= Pole cell =

Cell type in fruit fly development

In early Drosophila development, the embryo passes through thirteen nuclear divisions (karyokinesis) without cytokinesis, resulting in a multinucleate cell (generally referred to as a syncytium, but strictly a coenocyte). Pole cells are the cells that form at the polar ends of the Drosophila egg, which begin the adult germ cells. Pole plasm functions to bud the pole cells, as well as restore fertilization, even when the cell was previously sterile.

== Formation ==
During early development of Drosophila, pole plasm assembles at the posterior pole of the Drosophila embryo, allowing determination of the abdominal patterning.
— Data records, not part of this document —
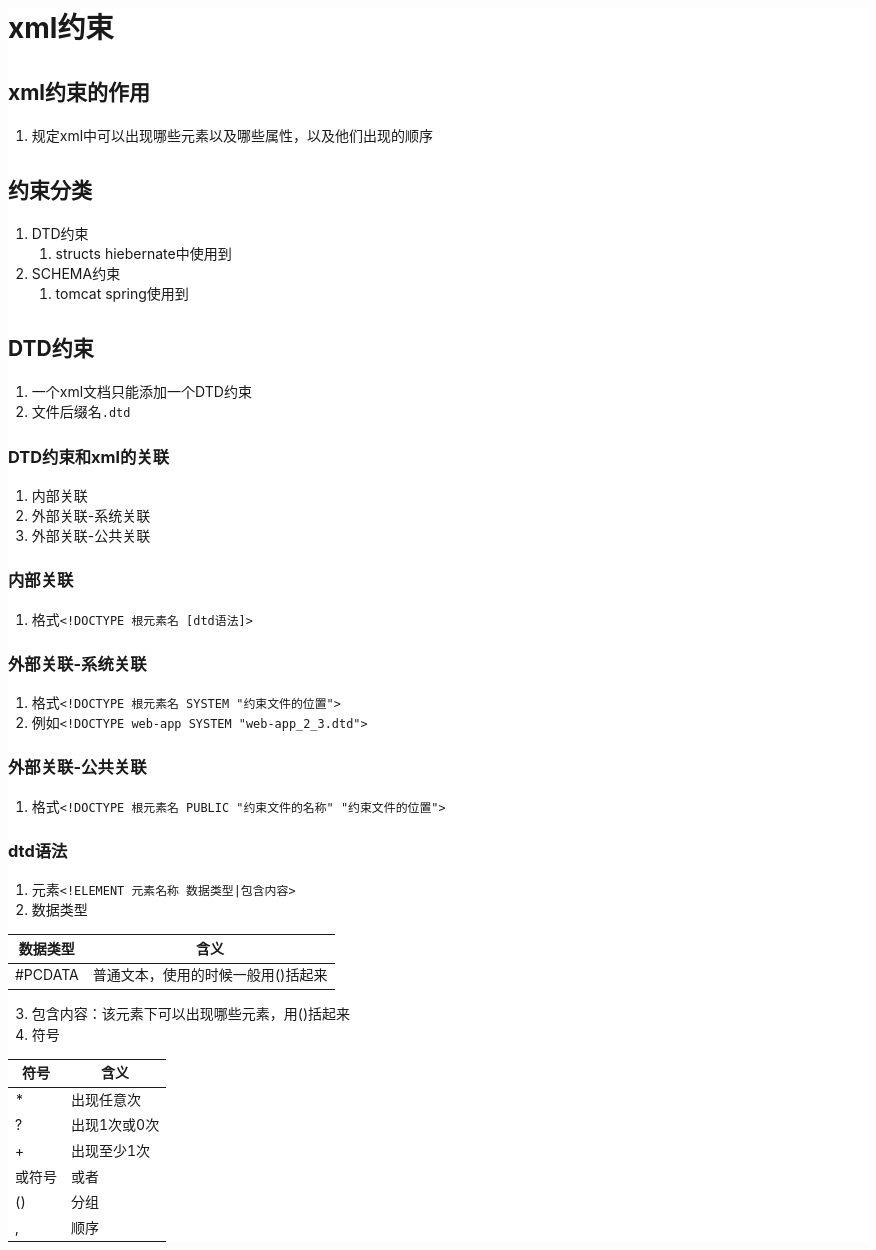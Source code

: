 # xml约束
## xml约束的作用
1. 规定xml中可以出现哪些元素以及哪些属性，以及他们出现的顺序

## 约束分类
1. DTD约束
    1. structs hiebernate中使用到
2. SCHEMA约束
    1. tomcat spring使用到
    
## DTD约束
1. 一个xml文档只能添加一个DTD约束
2. 文件后缀名`.dtd`
### DTD约束和xml的关联
1. 内部关联
2. 外部关联-系统关联
3. 外部关联-公共关联

### 内部关联
1. 格式`<!DOCTYPE 根元素名 [dtd语法]>`

### 外部关联-系统关联
1. 格式`<!DOCTYPE 根元素名 SYSTEM "约束文件的位置">`
2. 例如`<!DOCTYPE web-app SYSTEM "web-app_2_3.dtd">`

### 外部关联-公共关联
1. 格式`<!DOCTYPE 根元素名 PUBLIC "约束文件的名称" "约束文件的位置">`

### dtd语法
1. 元素`<!ELEMENT 元素名称 数据类型|包含内容>`
2. 数据类型

|数据类型|含义|
|------|---|
|#PCDATA|普通文本，使用的时候一般用()括起来|
3. 包含内容：该元素下可以出现哪些元素，用()括起来
4. 符号

|符号|含义|
|---|---|
|*|出现任意次|
|?|出现1次或0次|
|+|出现至少1次|
|或符号|或者|
|()|分组|
|,|顺序|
Late in oogenesis, polar organelles, which are electro-negative granules, are in the pole plasm. When the pole plasm further matures, it continues to consist of polar granules into the development of germ cells, which develop into adult germ cells. Serine protease activity occurs less than 2 hours after the budding of the pole cells from the pole plasm, and ending just prior to the movement of the pole cells via gastrulation. The patterning of the pole cells are determined by the activation of oskar, which acts in the determination of body patterning segments. Pole cells begin their migration in a cluster in the midgut primordium. To reach their final destination, pole cells must migrate through the epithelial wall. It is known that the cells migrate through the epithelial wall, but little is known about the mechanisms used to do so.